Anlaşılmak, haklı bulunmak ve huzurum için çözümler aranması nasıl iyi geldi. Gidip sarılmak istedim kendisine,itiraf edeyim.

Bu gün ofise bekliyordu beni. Malum home ofis çalışıyorum ben. Nolur gelin birlikte çalışalım da ortamın güzelliği sizin stresinizin önüne geçsin,iyi gelsin dedi.

Yok dedim. Bu hafta olmaz. Ben kendimi biliyorum,siz de beni. Ama bilmeyene anlatmaya gücüm yok şimdi.

Eğer gitse idim,gözlerinin içine bakıp çok teşekkür edecektim.

İllaki gideceğim,illaki o teşekkürü yüz yüze edeceğim.

Belki bambaşka şeyler olacak zaman içinde. Belki kızacağız birbirimize,belki hatalarımızı göreceğiz,göstereceğiz. Sesler yükselecek,ya da tavırlar alacağız. Her şey olabilir. Sonsuz olasılıkta yaşıyoruz bunu ben çok iyi anladım. Ama o güne dair hissettiklerim baki. O çok başka bir his çünkü. Şöyle anlatayım size; halamın cenazesinde karşımda duran o kişiye bakıp ilk göz yaşımı döktüğümde hissetiklerimle aynı his işte. Sonra olan her şeyde hep o şefkat duygusunu hatırladım O gün o an bana hissettirdiklerinden dolayı ona çok uzun bir süre asla kızamadım,kıyamadım.
Sonrasını boş verin. Olacak olanın önüne geçmek gibi bir gücümüz asla yok.
Amaann ne diyorum ben yahu. Yat uyu işte. Hem zaten yarın yapılacak öyle çok iş var ki. Bugün gelme sözü verilen maaş dosyamda hesaplanır belki.
Birileri ses etmemi bekliyor çok belli. Sabrımın sınırlarından haberi olsa bunu yapar mı ki.

---------------

Pazartesi yepyeni bir başlangıç yapıyoruz. İlk iş gününüz olacak hazır mısınız demişti. Değilim deyince ben,kısa süre duraksamış ve size çikolata gönderiyim mi kutlama yapalım demişti. O diktatör adam nasıl bu kadar yüzümü güldürebildi ben hala şaşkınım. Allah'ım nolur, güzel olan her şeyi katlayarak çoğalt. Olumsuz kişi ve olaylardan fersah fersah uzak tut.

30 Temmuz 2022 Cumartesi

Neler Oldu Neler; İstifalar İşe Alımlar

 Zor bir ay geçiyor. Daha doğrusu bir kaç böyle.

Hayat.

Altını da üstünü de gösteriyor insana ki şükretmesini bilelim olduğumuz halin diye.


....


Çok yakınlarımdan bir iki kişi bilir ki iş ortamında zaman zaman problemler yaşarım. Sustuğum için de kabahatlı benim,konuşup bir şeylere karşı çıktığım için de.
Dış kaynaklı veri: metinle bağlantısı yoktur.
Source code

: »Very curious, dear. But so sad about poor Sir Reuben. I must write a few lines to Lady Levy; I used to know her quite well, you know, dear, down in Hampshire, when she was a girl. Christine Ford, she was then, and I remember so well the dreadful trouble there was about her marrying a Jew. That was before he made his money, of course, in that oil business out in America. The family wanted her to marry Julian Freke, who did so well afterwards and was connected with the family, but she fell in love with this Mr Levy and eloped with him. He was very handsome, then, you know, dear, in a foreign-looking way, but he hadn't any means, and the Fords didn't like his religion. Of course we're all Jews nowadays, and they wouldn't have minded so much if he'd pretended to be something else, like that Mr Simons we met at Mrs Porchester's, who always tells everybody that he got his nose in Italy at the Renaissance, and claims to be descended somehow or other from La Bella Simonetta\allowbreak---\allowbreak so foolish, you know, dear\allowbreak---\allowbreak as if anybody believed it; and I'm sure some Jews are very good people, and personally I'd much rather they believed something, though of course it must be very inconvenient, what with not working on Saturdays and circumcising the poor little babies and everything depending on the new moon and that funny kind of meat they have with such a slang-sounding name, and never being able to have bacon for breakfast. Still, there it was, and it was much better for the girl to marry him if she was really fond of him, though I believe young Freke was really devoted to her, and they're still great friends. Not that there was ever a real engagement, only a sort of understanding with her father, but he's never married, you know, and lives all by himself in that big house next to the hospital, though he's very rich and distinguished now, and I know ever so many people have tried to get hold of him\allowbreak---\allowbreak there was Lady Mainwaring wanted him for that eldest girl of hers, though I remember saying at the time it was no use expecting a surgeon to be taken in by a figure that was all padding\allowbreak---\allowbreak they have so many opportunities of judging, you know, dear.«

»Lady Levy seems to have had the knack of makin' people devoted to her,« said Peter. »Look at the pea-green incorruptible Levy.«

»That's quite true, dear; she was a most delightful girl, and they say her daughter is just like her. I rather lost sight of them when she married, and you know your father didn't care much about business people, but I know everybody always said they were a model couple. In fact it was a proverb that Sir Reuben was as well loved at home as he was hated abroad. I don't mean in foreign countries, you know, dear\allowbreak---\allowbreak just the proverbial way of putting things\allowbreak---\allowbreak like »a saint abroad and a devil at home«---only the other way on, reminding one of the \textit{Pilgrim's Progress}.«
Biliyorum her zaman haklı değilim. Amma emin olduğum tek bir şey var ki kendimi asla ezdirmem.

Son aylarda tam tersi oldu.  Pek güzel ezdirdim. bu niye böyle denmeden bu böyle olmaz dedi. Bunu böyle yap yoksa iptal ederim işini dedi. İş iptal olursa da sorumlusu sensin diye her gün her görüşmede ekledi.

Elimden gelenin en iyisini yapıp sustum. Hep sustum. Dün.

Bam telimin koptuğu noktaya geldim. Ok yaydan çıktı. Neler neler oldu şu 10 senede de hiç bir fırlamamıştı ok yayından. Sabrım çok kez taşmış,az ağlamamış,pek çok da tartışma yapmış ama hiç işten çıkma lafı etmemiştim çok kez bunu içimden geçirmeme rağmen.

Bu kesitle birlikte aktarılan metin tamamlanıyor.